The ironic things, that does not escape me, is when I was doing this I was actually over a stone heavier than I am now and about 8 inches wider round the gut. I know how well I have done. I know I have worked hard to get where I am now but I just don’t see it and I no longer feel it. I can feel myself falling back in to my hole and going right back to where I was. I keep looking at old photos when I was at my biggest in the hopes that it will give me that old feeling of the switch clicking but so far it has not worked. I honestly, right now, just want to give in. I do not feel strong enough to fight myself anymore when I am fighting so many other internal battles. Yet, this one is the one that if I can get back to that place that made me believe I could be a Personal Trainer, it will make me stronger and more able to fight the other battles. What a mess!!

I am beginning to get obsessed again.

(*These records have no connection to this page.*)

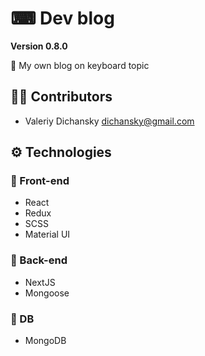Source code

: # ⌨ Dev blog

**Version 0.8.0**

📃 My own blog on keyboard topic

## 👨‍💻 Contributors

- Valeriy Dichansky <dichansky@gmail.com>

## ⚙ Technologies
### 💅 Front-end
  - React
  - Redux
  - SCSS
  - Material UI
### 🧠 Back-end
  - NextJS
  - Mongoose
### 💾 DB
  - MongoDB
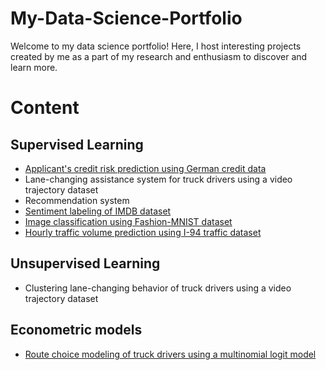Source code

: # My-Data-Science-Portfolio
Welcome to my data science portfolio! Here, I host interesting projects created by me as a part of my research and enthusiasm to discover and learn more.

# Content

## Supervised Learning
* [Applicant's credit risk prediction using German credit data](https://github.com/salilrsharma/My-Data-Science-Portfolio/blob/main/German_credit_data.ipynb)
* Lane-changing assistance system for truck drivers using a video trajectory dataset
* Recommendation system
* [Sentiment labeling of IMDB dataset](https://github.com/salilrsharma/My-Data-Science-Portfolio/blob/main/Sentiment%20classification.ipynb)
* [Image classification using Fashion-MNIST dataset](https://github.com/salilrsharma/My-Data-Science-Portfolio/blob/main/Fasion-MNIST%20image%20classification.ipynb)
* [Hourly traffic volume prediction using I-94 traffic dataset](https://github.com/salilrsharma/My-Data-Science-Portfolio/blob/main/Traffic%20volume%20prediction.ipynb)

## Unsupervised Learning
* Clustering lane-changing behavior of truck drivers using a video trajectory dataset

## Econometric models
* [Route choice modeling of truck drivers using a multinomial logit model](https://github.com/salilrsharma/My-Data-Science-Portfolio/blob/main/Route%20choice%20model.ipynb)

The thoughts are taking over my days and are never far away even when I am trying to focus on something else. If I can see my reflection I think things about myself I would never ever want to think that anyone says or thinks about someone else. When I sit down I feel like I can feel my stomach rolling onto my legs. Sometimes I get so fixated I wish I could take a knife and cut it off. Luckily self harm has never been an issue for me as to be frank I am too much of a wimp. Never thought that would be a good thing! Instead of focusing on the parts of my body I don’t mind, all I can see are the parts I hate, all I think others can see are these exact same parts. I feel like people tell me what they think I want to hear but behind my back are laughing at me.

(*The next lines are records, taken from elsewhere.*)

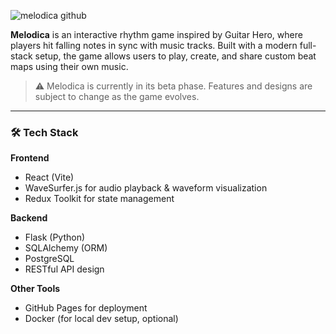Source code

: ![melodica github](https://github.com/user-attachments/assets/18df373e-dfc7-4dc2-b556-37bc2d37d498)

**Melodica** is an interactive rhythm game inspired by Guitar Hero, where players hit falling notes in sync with music tracks. Built with a modern full-stack setup, the game allows users to play, create, and share custom beat maps using their own music.

> ⚠️ Melodica is currently in its beta phase. Features and designs are subject to change as the game evolves.

---


### 🛠️ Tech Stack

**Frontend**  
- React (Vite)
- WaveSurfer.js for audio playback & waveform visualization  
- Redux Toolkit for state management  

**Backend**  
- Flask (Python)  
- SQLAlchemy (ORM)  
- PostgreSQL  
- RESTful API design

**Other Tools**  
- GitHub Pages for deployment  
- Docker (for local dev setup, optional)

I don’t want to hate myself anymore. I want my pride back. Hate is such an exhausting emotion. I keep thinking it’s all my fault for having that first rest day when I was on such a good streak. I keep blaming myself for giving up that day and that is why I have put a bit of weight back on, why the parts that were firmer and thinner have now become lumpy again. Why I feel so demotivated and like I am “playing” at fitness being a complete fake. I am writing everything down I eat, every bit of exercise I do. I am not just calorie counting, I am fat, carb and protein counting. I am fixated on how many calories I burn. I measure myself every other day. I weigh myself daily. I obsess over other peoples photos wishing that was me, reading their stories and feeling inferior and no where as good as them. I feel like I am stuck in a loop. Please, someone, grab my hand and pull me out before I corkscrew myself into the ground!

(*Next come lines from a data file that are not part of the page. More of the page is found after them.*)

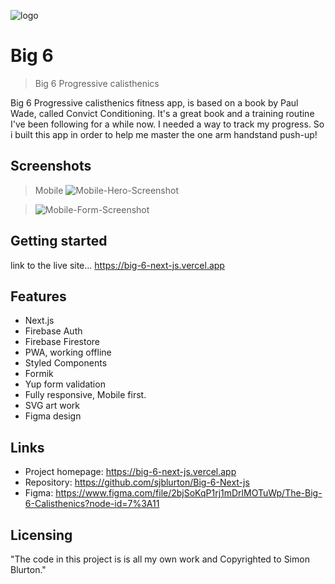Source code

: ![logo](https://github.com/sjblurton/Big-6-Next-js/tree/main/assets/readme/logo.png)

# Big 6

> Big 6 Progressive calisthenics

Big 6 Progressive calisthenics fitness app, is based on a book by Paul Wade, called Convict Conditioning. It's a great book and a training routine I've been following for a while now. I needed a way to track my progress. So i built this app in order to help me master the one arm handstand push-up!

## Screenshots

> Mobile
> ![Mobile-Hero-Screenshot](https://github.com/sjblurton/Big-6-Next-js/tree/main/assets/readme/Android.png)

> ![Mobile-Form-Screenshot](https://github.com/sjblurton/Big-6-Next-js/tree/main/assets/readme/form.png)

## Getting started

link to the live site... https://big-6-next-js.vercel.app

## Features

- Next.js
- Firebase Auth
- Firebase Firestore
- PWA, working offline
- Styled Components
- Formik
- Yup form validation
- Fully responsive, Mobile first.
- SVG art work
- Figma design

## Links

- Project homepage: https://big-6-next-js.vercel.app
- Repository: https://github.com/sjblurton/Big-6-Next-js
- Figma: https://www.figma.com/file/2bjSoKqP1rj1mDrlMOTuWp/The-Big-6-Calisthenics?node-id=7%3A11

## Licensing

"The code in this project is is all my own work and Copyrighted to Simon Blurton."
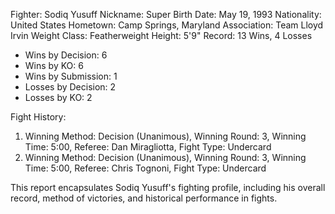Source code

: Fighter: Sodiq Yusuff
Nickname: Super
Birth Date: May 19, 1993
Nationality: United States
Hometown: Camp Springs, Maryland
Association: Team Lloyd Irvin
Weight Class: Featherweight
Height: 5'9"
Record: 13 Wins, 4 Losses
  - Wins by Decision: 6
  - Wins by KO: 6
  - Wins by Submission: 1
  - Losses by Decision: 2
  - Losses by KO: 2

Fight History:
1. Winning Method: Decision (Unanimous), Winning Round: 3, Winning Time: 5:00, Referee: Dan Miragliotta, Fight Type: Undercard
2. Winning Method: Decision (Unanimous), Winning Round: 3, Winning Time: 5:00, Referee: Chris Tognoni, Fight Type: Undercard

This report encapsulates Sodiq Yusuff's fighting profile, including his overall record, method of victories, and historical performance in fights.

The future of my empire feels like it is hanging in the balance. I cant lose this. This is my life. My reason for moving forward. My gift to my children. I need to get out of this self hate, self pity, shame spiral. I need to create my peer support group. I need to help others. I need to listen to what I tell others! I would never let anyone talk to me and degrade me the way I degrade myself. I am 5 days away from seeing my counsellor and at the moment that feels a million years away. All I want to do is cry and hide away from the world, but I wont. I need to stand in front of that dreaded mirror and have a good, hard look at myself. I need to re read this blog. I need to go back and look over my journey and see if I can see where things went wrong.

I wish there was one of them pens that they use in Men in Black that could erase my mind and help me start again, but unfortunately there isn’t. It is all down to me. I need to re train my brain before something that is so simple could completely destroy my life. I need to be strong. Can I do this?………Time will tell.